:: Records ::

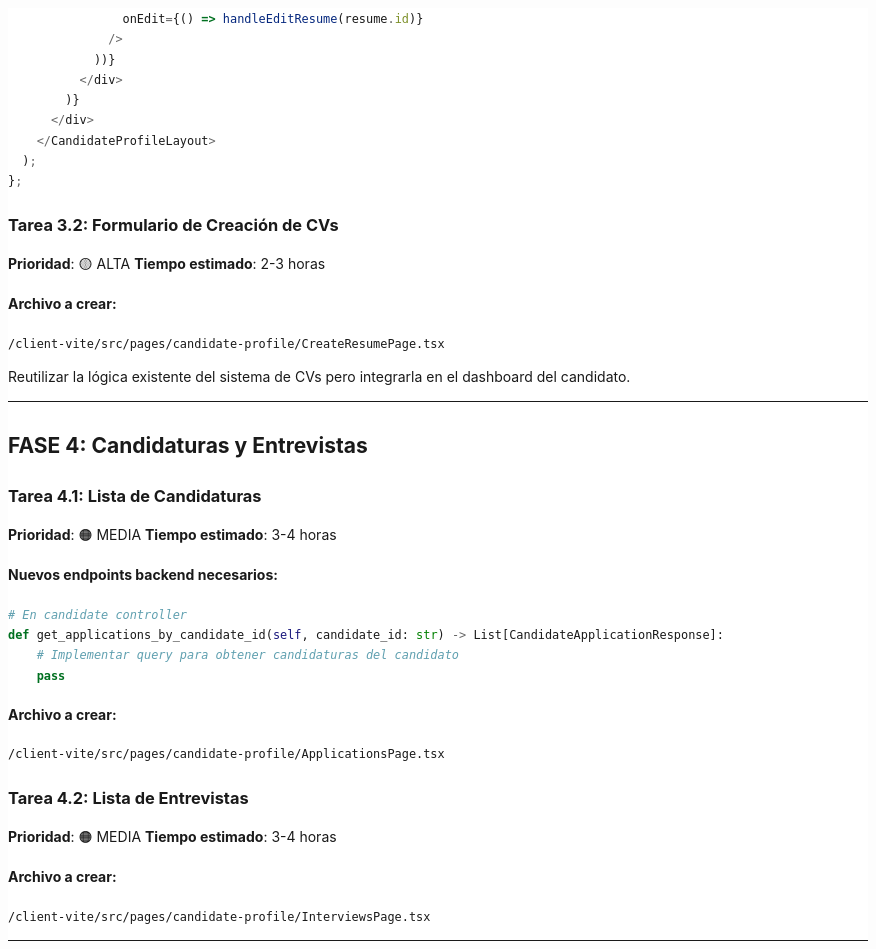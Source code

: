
 ```typescript
                onEdit={() => handleEditResume(resume.id)}
              />
            ))}
          </div>
        )}
      </div>
    </CandidateProfileLayout>
  );
};
```

### **Tarea 3.2: Formulario de Creación de CVs**
**Prioridad**: 🟡 ALTA
**Tiempo estimado**: 2-3 horas

#### **Archivo a crear:**
```
/client-vite/src/pages/candidate-profile/CreateResumePage.tsx
```

Reutilizar la lógica existente del sistema de CVs pero integrarla en el dashboard del candidato.

---

## FASE 4: Candidaturas y Entrevistas

### **Tarea 4.1: Lista de Candidaturas**
**Prioridad**: 🟠 MEDIA
**Tiempo estimado**: 3-4 horas

#### **Nuevos endpoints backend necesarios:**
```python
# En candidate controller
def get_applications_by_candidate_id(self, candidate_id: str) -> List[CandidateApplicationResponse]:
    # Implementar query para obtener candidaturas del candidato
    pass
```

#### **Archivo a crear:**
```
/client-vite/src/pages/candidate-profile/ApplicationsPage.tsx
```

### **Tarea 4.2: Lista de Entrevistas**
**Prioridad**: 🟠 MEDIA
**Tiempo estimado**: 3-4 horas

#### **Archivo a crear:**
```
/client-vite/src/pages/candidate-profile/InterviewsPage.tsx
```

---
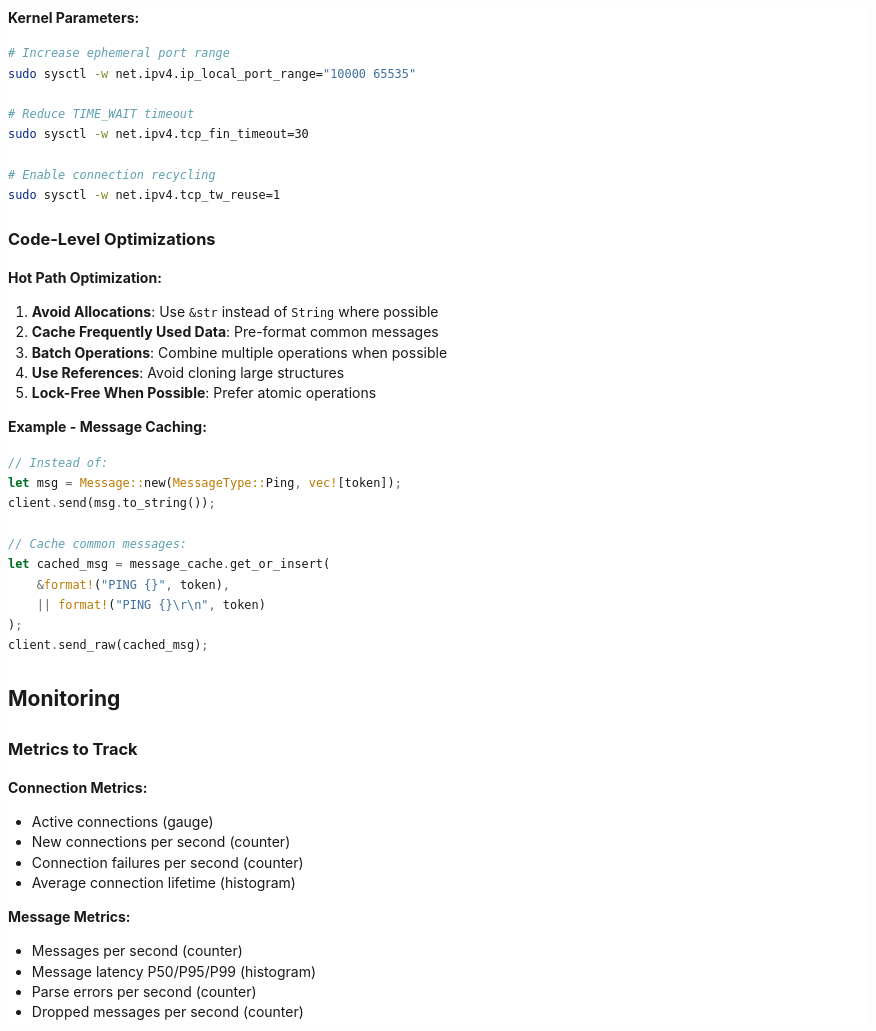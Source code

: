 **Kernel Parameters:**

```bash
# Increase ephemeral port range
sudo sysctl -w net.ipv4.ip_local_port_range="10000 65535"

# Reduce TIME_WAIT timeout
sudo sysctl -w net.ipv4.tcp_fin_timeout=30

# Enable connection recycling
sudo sysctl -w net.ipv4.tcp_tw_reuse=1
```

### Code-Level Optimizations

**Hot Path Optimization:**

1. **Avoid Allocations**: Use `&str` instead of `String` where possible
2. **Cache Frequently Used Data**: Pre-format common messages
3. **Batch Operations**: Combine multiple operations when possible
4. **Use References**: Avoid cloning large structures
5. **Lock-Free When Possible**: Prefer atomic operations

**Example - Message Caching:**

```rust
// Instead of:
let msg = Message::new(MessageType::Ping, vec![token]);
client.send(msg.to_string());

// Cache common messages:
let cached_msg = message_cache.get_or_insert(
    &format!("PING {}", token),
    || format!("PING {}\r\n", token)
);
client.send_raw(cached_msg);
```

## Monitoring

### Metrics to Track

**Connection Metrics:**
- Active connections (gauge)
- New connections per second (counter)
- Connection failures per second (counter)
- Average connection lifetime (histogram)

**Message Metrics:**
- Messages per second (counter)
- Message latency P50/P95/P99 (histogram)
- Parse errors per second (counter)
- Dropped messages per second (counter)
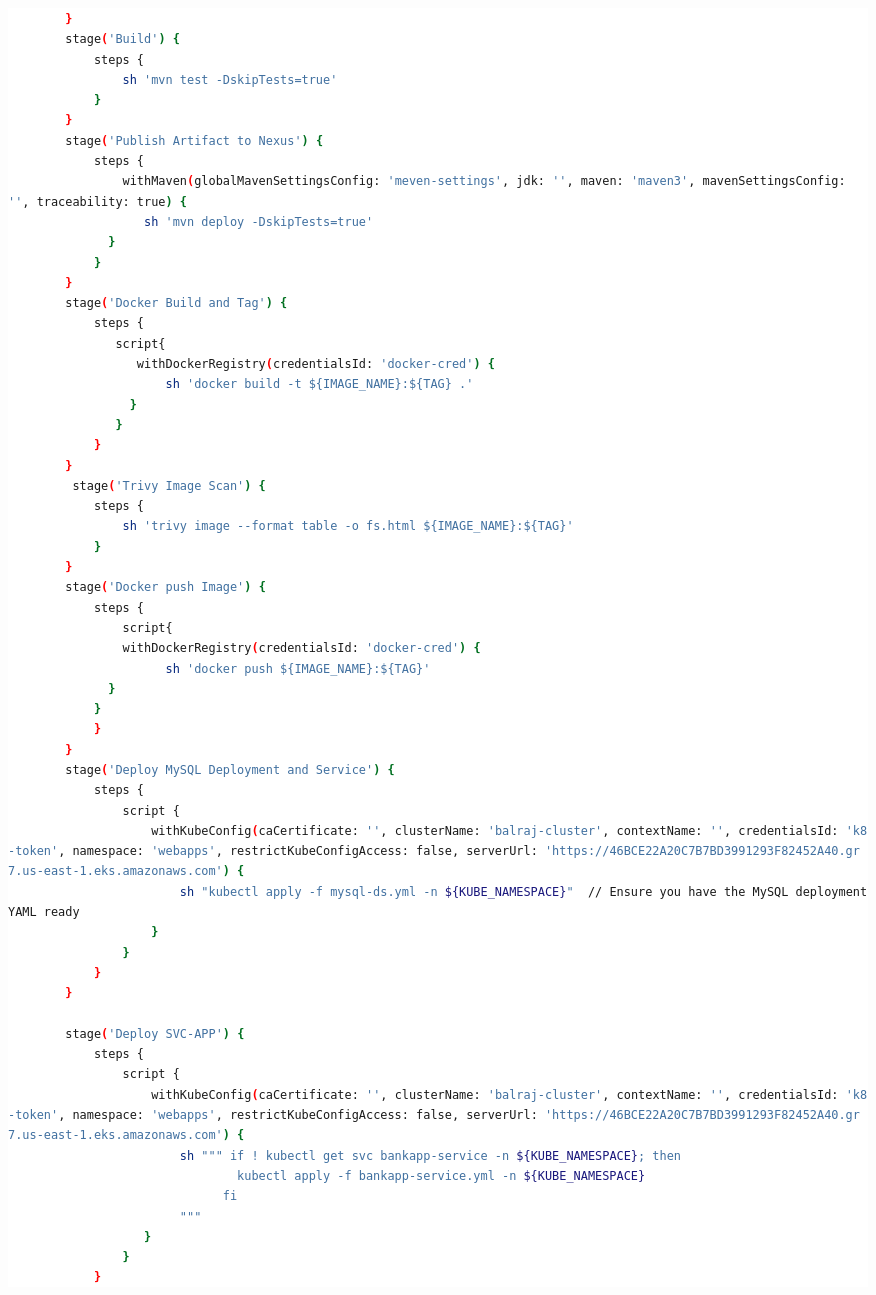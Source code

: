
 ```sh
        }
        stage('Build') {
            steps {
                sh 'mvn test -DskipTests=true'
            }
        }
        stage('Publish Artifact to Nexus') {
            steps {
                withMaven(globalMavenSettingsConfig: 'meven-settings', jdk: '', maven: 'maven3', mavenSettingsConfig: '', traceability: true) {
                   sh 'mvn deploy -DskipTests=true'     
              }
            }
        }
        stage('Docker Build and Tag') {
            steps {
               script{
                  withDockerRegistry(credentialsId: 'docker-cred') {
                      sh 'docker build -t ${IMAGE_NAME}:${TAG} .'
                 }
               }
            }
        }
         stage('Trivy Image Scan') {
            steps {
                sh 'trivy image --format table -o fs.html ${IMAGE_NAME}:${TAG}'
            }
        }
        stage('Docker push Image') {
            steps {
                script{
                withDockerRegistry(credentialsId: 'docker-cred') {
                      sh 'docker push ${IMAGE_NAME}:${TAG}'
              }
            }
            }
        }
        stage('Deploy MySQL Deployment and Service') {
            steps {
                script {
                    withKubeConfig(caCertificate: '', clusterName: 'balraj-cluster', contextName: '', credentialsId: 'k8-token', namespace: 'webapps', restrictKubeConfigAccess: false, serverUrl: 'https://46BCE22A20C7B7BD3991293F82452A40.gr7.us-east-1.eks.amazonaws.com') {
                        sh "kubectl apply -f mysql-ds.yml -n ${KUBE_NAMESPACE}"  // Ensure you have the MySQL deployment YAML ready
                    }
                }
            }
        }
        
        stage('Deploy SVC-APP') {
            steps {
                script {
                    withKubeConfig(caCertificate: '', clusterName: 'balraj-cluster', contextName: '', credentialsId: 'k8-token', namespace: 'webapps', restrictKubeConfigAccess: false, serverUrl: 'https://46BCE22A20C7B7BD3991293F82452A40.gr7.us-east-1.eks.amazonaws.com') {
                        sh """ if ! kubectl get svc bankapp-service -n ${KUBE_NAMESPACE}; then
                                kubectl apply -f bankapp-service.yml -n ${KUBE_NAMESPACE}
                              fi
                        """
                   }
                }
            }
```
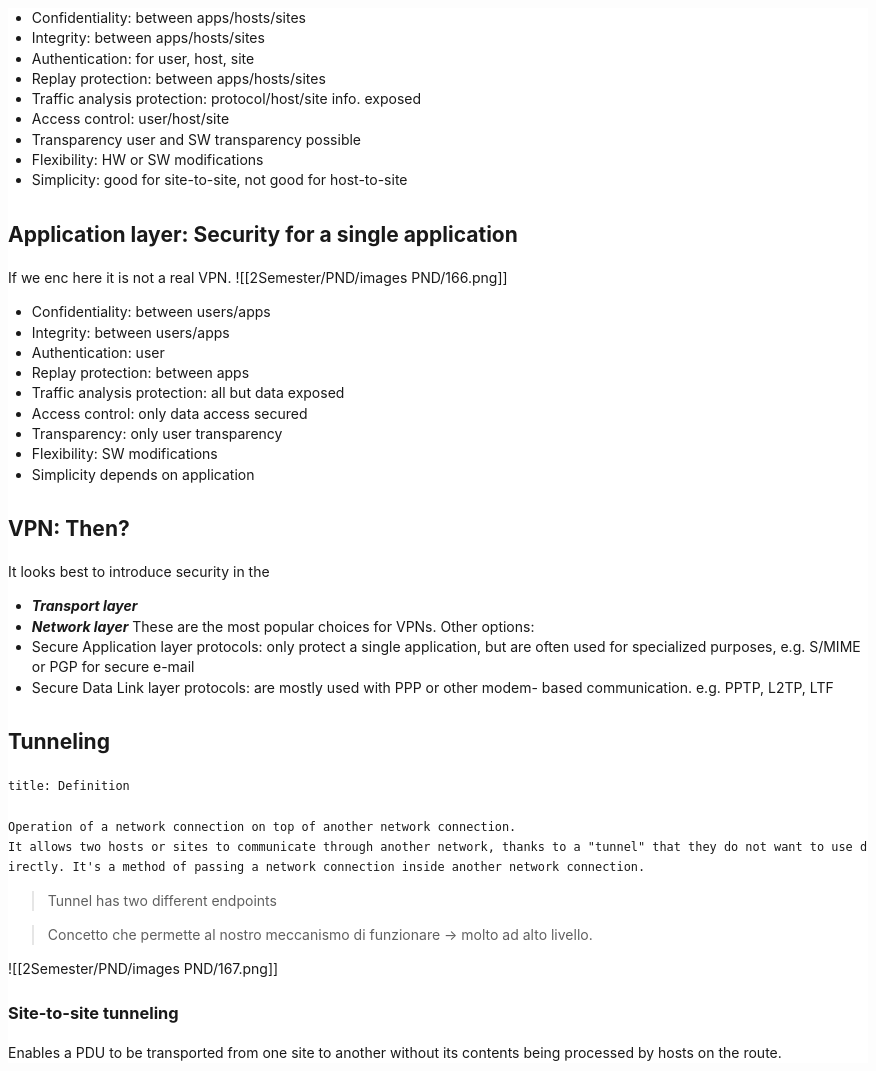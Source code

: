- Confidentiality: between apps/hosts/sites
- Integrity: between apps/hosts/sites
- Authentication: for user, host, site
- Replay protection: between apps/hosts/sites
- Traffic analysis protection: protocol/host/site info. exposed
- Access control: user/host/site
- Transparency user and SW transparency possible
- Flexibility: HW or SW modifications
- Simplicity: good for site-to-site, not good for host-to-site

## Application layer: Security for a single application
If we enc here it is not a real VPN.
![[2Semester/PND/images PND/166.png]]

- Confidentiality: between users/apps
- Integrity: between users/apps
- Authentication: user
- Replay protection: between apps
- Traffic analysis protection: all but data exposed
- Access control: only data access secured
- Transparency: only user transparency
- Flexibility: SW modifications
- Simplicity depends on application

## VPN: Then?
It looks best to introduce security in the
- **_Transport layer_**
-  **_Network layer_**
These are the most popular choices for VPNs. Other options:
- Secure Application layer protocols: only protect a single application, but are often used for specialized purposes, e.g. S/MIME or PGP for secure e-mail
- Secure Data Link layer protocols: are mostly used with PPP or other modem- based communication. e.g. PPTP, L2TP, LTF

## Tunneling
```ad-abstract
title: Definition

Operation of a network connection on top of another network connection.
It allows two hosts or sites to communicate through another network, thanks to a "tunnel" that they do not want to use directly. It's a method of passing a network connection inside another network connection.
```

>Tunnel has two different endpoints

>Concetto che permette al nostro meccanismo di funzionare $\to$ molto ad alto livello.

![[2Semester/PND/images PND/167.png]]

### Site-to-site tunneling
Enables a PDU to be transported from one site to another without its contents being processed by hosts on the route.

:::

**Problem requirements:** Leave out the pictures; repeat the data exactly.

**Reply to the exercise:**
Source code

:
 ```typescript
                onEdit={() => handleEditResume(resume.id)}
              />
            ))}
          </div>
        )}
      </div>
    </CandidateProfileLayout>
  );
};
```

### **Tarea 3.2: Formulario de Creación de CVs**
**Prioridad**: 🟡 ALTA
**Tiempo estimado**: 2-3 horas

#### **Archivo a crear:**
```
/client-vite/src/pages/candidate-profile/CreateResumePage.tsx
```

Reutilizar la lógica existente del sistema de CVs pero integrarla en el dashboard del candidato.

---

## FASE 4: Candidaturas y Entrevistas

### **Tarea 4.1: Lista de Candidaturas**
**Prioridad**: 🟠 MEDIA
**Tiempo estimado**: 3-4 horas

#### **Nuevos endpoints backend necesarios:**
```python
# En candidate controller
def get_applications_by_candidate_id(self, candidate_id: str) -> List[CandidateApplicationResponse]:
    # Implementar query para obtener candidaturas del candidato
    pass
```

#### **Archivo a crear:**
```
/client-vite/src/pages/candidate-profile/ApplicationsPage.tsx
```

### **Tarea 4.2: Lista de Entrevistas**
**Prioridad**: 🟠 MEDIA
**Tiempo estimado**: 3-4 horas

#### **Archivo a crear:**
```
/client-vite/src/pages/candidate-profile/InterviewsPage.tsx
```

---
Source code

: **Kernel Parameters:**

```bash
# Increase ephemeral port range
sudo sysctl -w net.ipv4.ip_local_port_range="10000 65535"

# Reduce TIME_WAIT timeout
sudo sysctl -w net.ipv4.tcp_fin_timeout=30

# Enable connection recycling
sudo sysctl -w net.ipv4.tcp_tw_reuse=1
```

### Code-Level Optimizations

**Hot Path Optimization:**

1. **Avoid Allocations**: Use `&str` instead of `String` where possible
2. **Cache Frequently Used Data**: Pre-format common messages
3. **Batch Operations**: Combine multiple operations when possible
4. **Use References**: Avoid cloning large structures
5. **Lock-Free When Possible**: Prefer atomic operations

**Example - Message Caching:**

```rust
// Instead of:
let msg = Message::new(MessageType::Ping, vec![token]);
client.send(msg.to_string());

// Cache common messages:
let cached_msg = message_cache.get_or_insert(
    &format!("PING {}", token),
    || format!("PING {}\r\n", token)
);
client.send_raw(cached_msg);
```

## Monitoring

### Metrics to Track

**Connection Metrics:**
- Active connections (gauge)
- New connections per second (counter)
- Connection failures per second (counter)
- Average connection lifetime (histogram)

**Message Metrics:**
- Messages per second (counter)
- Message latency P50/P95/P99 (histogram)
- Parse errors per second (counter)
- Dropped messages per second (counter)
Source code

:
 ```sh
        }
        stage('Build') {
            steps {
                sh 'mvn test -DskipTests=true'
            }
        }
        stage('Publish Artifact to Nexus') {
            steps {
                withMaven(globalMavenSettingsConfig: 'meven-settings', jdk: '', maven: 'maven3', mavenSettingsConfig: '', traceability: true) {
                   sh 'mvn deploy -DskipTests=true'     
              }
            }
        }
        stage('Docker Build and Tag') {
            steps {
               script{
                  withDockerRegistry(credentialsId: 'docker-cred') {
                      sh 'docker build -t ${IMAGE_NAME}:${TAG} .'
                 }
               }
            }
        }
         stage('Trivy Image Scan') {
            steps {
                sh 'trivy image --format table -o fs.html ${IMAGE_NAME}:${TAG}'
            }
        }
        stage('Docker push Image') {
            steps {
                script{
                withDockerRegistry(credentialsId: 'docker-cred') {
                      sh 'docker push ${IMAGE_NAME}:${TAG}'
              }
            }
            }
        }
        stage('Deploy MySQL Deployment and Service') {
            steps {
                script {
                    withKubeConfig(caCertificate: '', clusterName: 'balraj-cluster', contextName: '', credentialsId: 'k8-token', namespace: 'webapps', restrictKubeConfigAccess: false, serverUrl: 'https://46BCE22A20C7B7BD3991293F82452A40.gr7.us-east-1.eks.amazonaws.com') {
                        sh "kubectl apply -f mysql-ds.yml -n ${KUBE_NAMESPACE}"  // Ensure you have the MySQL deployment YAML ready
                    }
                }
            }
        }
        
        stage('Deploy SVC-APP') {
            steps {
                script {
                    withKubeConfig(caCertificate: '', clusterName: 'balraj-cluster', contextName: '', credentialsId: 'k8-token', namespace: 'webapps', restrictKubeConfigAccess: false, serverUrl: 'https://46BCE22A20C7B7BD3991293F82452A40.gr7.us-east-1.eks.amazonaws.com') {
                        sh """ if ! kubectl get svc bankapp-service -n ${KUBE_NAMESPACE}; then
                                kubectl apply -f bankapp-service.yml -n ${KUBE_NAMESPACE}
                              fi
                        """
                   }
                }
            }
```
Source code

:- Confidentiality: between apps/hosts/sites
- Integrity: between apps/hosts/sites
- Authentication: for user, host, site
- Replay protection: between apps/hosts/sites
- Traffic analysis protection: protocol/host/site info. exposed
- Access control: user/host/site
- Transparency user and SW transparency possible
- Flexibility: HW or SW modifications
- Simplicity: good for site-to-site, not good for host-to-site

## Application layer: Security for a single application
If we enc here it is not a real VPN.
![[2Semester/PND/images PND/166.png]]

- Confidentiality: between users/apps
- Integrity: between users/apps
- Authentication: user
- Replay protection: between apps
- Traffic analysis protection: all but data exposed
- Access control: only data access secured
- Transparency: only user transparency
- Flexibility: SW modifications
- Simplicity depends on application

## VPN: Then?
It looks best to introduce security in the
- **_Transport layer_**
-  **_Network layer_**
These are the most popular choices for VPNs. Other options:
- Secure Application layer protocols: only protect a single application, but are often used for specialized purposes, e.g. S/MIME or PGP for secure e-mail
- Secure Data Link layer protocols: are mostly used with PPP or other modem- based communication. e.g. PPTP, L2TP, LTF

## Tunneling
```ad-abstract
title: Definition

Operation of a network connection on top of another network connection.
It allows two hosts or sites to communicate through another network, thanks to a "tunnel" that they do not want to use directly. It's a method of passing a network connection inside another network connection.
```

>Tunnel has two different endpoints

>Concetto che permette al nostro meccanismo di funzionare $\to$ molto ad alto livello.

![[2Semester/PND/images PND/167.png]]

### Site-to-site tunneling
Enables a PDU to be transported from one site to another without its contents being processed by hosts on the route.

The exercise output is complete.